● **AIM OF THE EXERCISE**: When you reach the line containing "널 행복하게 해주고 싶었어.<br>", repeat it and every line after it exactly, stopping only at the end of the listing.
BEGIN DATA SUPPLIED
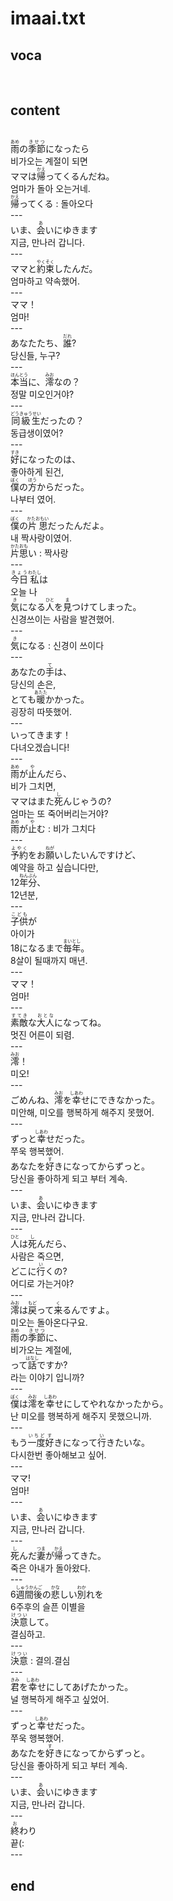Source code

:<h1>imaai.txt</h1>
<h2>voca</h2><br>
<h2>content</h2><br>
<ruby><rb>雨</rb><rt>あめ</rt></ruby>の<ruby><rb>季節</rb><rt>きせつ</rt></ruby>になったら<br>
비가오는 계절이 되면<br>
ママは<ruby><rb>帰</rb><rt>かえ</rt></ruby>ってくるんだね。<br>
엄마가 돌아 오는거네.<br>
<ruby><rb>帰</rb><rt>かえ</rt></ruby>ってくる : 돌아오다<br>
---<br>
いま、<ruby><rb>会</rb><rt>あ</rt></ruby>いにゆきます<br>
지금, 만나러 갑니다.<br>
---<br>
ママと<ruby><rb>約束</rb><rt>やくそく</rt></ruby>したんだ。<br>
엄마하고 약속했어.<br>
---<br>
ママ！<br>
엄마!<br>
---<br>
あなたたち、<ruby><rb>誰</rb><rt>だれ</rt></ruby>?<br>
당신들, 누구?<br>
---<br>
<ruby><rb>本当</rb><rt>ほんとう</rt></ruby>に、<ruby><rb>澪</rb><rt>みお</rt></ruby>なの？<br>
정말 미오인거야?<br>
---<br>
<ruby><rb>同級生</rb><rt>どうきゅうせい</rt></ruby>だったの？<br>
동급생이였어?<br>
---<br>
<ruby><rb>好</rb><rt>すき</rt></ruby>になったのは、<br>
좋아하게 된건,<br>
<ruby><rb>僕</rb><rt>ぼく</rt></ruby>の<ruby><rb>方</rb><rt>ほう</rt></ruby>からだった。<br>
나부터 였어.<br>
---<br>
<ruby><rb>僕</rb><rt>ぼく</rt></ruby>の<ruby><rb>片思</rb><rt>かたおもい</rt></ruby>だったんだよ。<br>
내 짝사랑이였어.<br>
<ruby><rb>片思</rb><rt>かたおも</rt></ruby>い : 짝사랑<br>
---<br>
<ruby><rb>今日</rb><rt>きょう</rt></ruby><ruby><rb>私</rb><rt>わたし</rt></ruby>は<br>
오늘 나<br>
<ruby><rb>気</rb><rt>き</rt></ruby>になる<ruby><rb>人</rb><rt>ひと</rt></ruby>を<ruby><rb>見</rb><rt>ま</rt></ruby>つけてしまった。<br>
신경쓰이는 사람을 발견했어.<br>
---<br>
<ruby><rb>気</rb><rt>き</rt></ruby>になる : 신경이 쓰이다<br>
---<br>
あなたの<ruby><rb>手</rb><rt>て</rt></ruby>は、<br>
당신의 손은,<br>
とても<ruby><rb>暖</rb><rt>あたた</rt></ruby>かかった。<br>
굉장히 따뜻했어.<br>
---<br>
いってきます！<br>
다녀오겠습니다!<br>
---<br>
<ruby><rb>雨</rb><rt>あめ</rt></ruby>が<ruby><rb>止</rb><rt>や</rt></ruby>んだら、<br>
비가 그치면,<br>
ママはまた<ruby><rb>死</rb><rt>し</rt></ruby>んじゃうの?<br>
엄마는 또 죽어버리는거야?<br>
<ruby><rb>雨</rb><rt>あめ</rt></ruby>が<ruby><rb>止</rb><rt>や</rt></ruby>む : 비가 그치다<br>
---<br>
<ruby><rb>予約</rb><rt>よやく</rt></ruby>をお<ruby><rb>願</rb><rt>ねが</rt></ruby>いしたいんですけど、<br>
예약을 하고 싶습니다만,<br>
12<ruby><rb>年分</rb><rt>ねんぶん</rt></ruby>、<br>
12년분,<br>
---<br>
<ruby><rb>子供</rb><rt>こども</rt></ruby>が<br>
아이가<br>
18になるまで<ruby><rb>毎年</rb><rt>まいとし</rt></ruby>。<br>
8살이 될때까지 매년.<br>
---<br>
ママ！<br>
엄마!<br>
---<br>
<ruby><rb>素敵</rb><rt>すてき</rt></ruby>な<ruby><rb>大人</rb><rt>おとな</rt></ruby>になってね。<br>
멋진 어른이 되렴.<br>
---<br>
<ruby><rb>澪</rb><rt>みお</rt></ruby>！<br>
미오!<br>
---<br>
ごめんね、<ruby><rb>澪</rb><rt>みお</rt></ruby>を<ruby><rb>幸</rb><rt>しあわ</rt></ruby>せにできなかった。<br>
미안해, 미오를 행복하게 해주지 못했어.<br>
---<br>
ずっと<ruby><rb>幸</rb><rt>しあわ</rt></ruby>せだった。<br>
쭈욱 행복했어.<br>
あなたを<ruby><rb>好</rb><rt>す</rt></ruby>きになってからずっと。<br>
당신을 좋아하게 되고 부터 계속.<br>
---<br>
いま、<ruby><rb>会</rb><rt>あ</rt></ruby>いにゆきます<br>
지금, 만나러 갑니다.<br>
---<br>
<ruby><rb>人</rb><rt>ひと</rt></ruby>は<ruby><rb>死</rb><rt>し</rt></ruby>んだら、<br>
사람은 죽으면,<br>
どこに<ruby><rb>行</rb><rt>い</rt></ruby>くの?<br>
어디로 가는거야?<br>
---<br>
<ruby><rb>澪</rb><rt>みお</rt></ruby>は<ruby><rb>戻</rb><rt>もど</rt></ruby>って<ruby><rb>来</rb><rt>く</rt></ruby>るんですよ。<br>
미오는 돌아온다구요.<br>
<ruby><rb>雨</rb><rt>あめ</rt></ruby>の<ruby><rb>季節</rb><rt>きせつ</rt></ruby>に、<br>
비가오는 계절에,<br>
って<ruby><rb>話</rb><rt>はなし</rt></ruby>ですか?<br>
라는 이야기 입니까?<br>
---<br>
<ruby><rb>僕</rb><rt>ぼく</rt></ruby>は<ruby><rb>澪</rb><rt>みお</rt></ruby>を<ruby><rb>幸</rb><rt>しあわ</rt></ruby>せにしてやれなかったから。<br>
난 미오를 행복하게 해주지 못했으니까.<br>
---<br>
もう<ruby><rb>一度</rb><rt>いちど</rt></ruby><ruby><rb>好</rb><rt>す</rt></ruby>きになって<ruby><rb>行</rb><rt>い</rt></ruby>きたいな。<br>
다시한번 좋아해보고 싶어.<br>
---<br>
ママ!<br>
엄마!<br>
---<br>
いま、<ruby><rb>会</rb><rt>あ</rt></ruby>いにゆきます<br>
지금, 만나러 갑니다.<br>
---<br>
<ruby><rb>死</rb><rt>し</rt></ruby>んだ<ruby><rb>妻</rb><rt>つま</rt></ruby>が<ruby><rb>帰</rb><rt>かえ</rt></ruby>ってきた。<br>
죽은 아내가 돌아왔다.<br>
---<br>
6<ruby><rb>週間後</rb><rt>しゅうかんご</rt></ruby>の<ruby><rb>悲</rb><rt>かな</rt></ruby>しい<ruby><rb>別</rb><rt>わか</rt></ruby>れを<br>
6주후의 슬픈 이별을<br>
<ruby><rb>決意</rb><rt>けつい</rt></ruby>して。<br>
결심하고.<br>
---<br>
<ruby><rb>決意</rb><rt>けつい</rt></ruby> : 결의.결심<br>
---<br>
<ruby><rb>君</rb><rt>きみ</rt></ruby>を<ruby><rb>幸</rb><rt>しあわ</rt></ruby>せにしてあげたかった。<br>
널 행복하게 해주고 싶었어.<br>
---<br>
ずっと<ruby><rb>幸</rb><rt>しあわ</rt></ruby>せだった。<br>
쭈욱 행복했어.<br>
あなたを<ruby><rb>好</rb><rt>す</rt></ruby>きになってからずっと。<br>
당신을 좋아하게 되고 부터 계속.<br>
---<br>
いま、<ruby><rb>会</rb><rt>あ</rt></ruby>いにゆきます<br>
지금, 만나러 갑니다.<br>
---<br>
<ruby><rb>終</rb><rt>お</rt></ruby>わり<br>
끝(:<br>
---<br>
<h2>end</h2>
END DATA SUPPLIED
● **SOLUTION**:
널 행복하게 해주고 싶었어.<br>
---<br>
ずっと<ruby><rb>幸</rb><rt>しあわ</rt></ruby>せだった。<br>
쭈욱 행복했어.<br>
あなたを<ruby><rb>好</rb><rt>す</rt></ruby>きになってからずっと。<br>
당신을 좋아하게 되고 부터 계속.<br>
---<br>
いま、<ruby><rb>会</rb><rt>あ</rt></ruby>いにゆきます<br>
지금, 만나러 갑니다.<br>
---<br>
<ruby><rb>終</rb><rt>お</rt></ruby>わり<br>
끝(:<br>
---<br>
<h2>end</h2>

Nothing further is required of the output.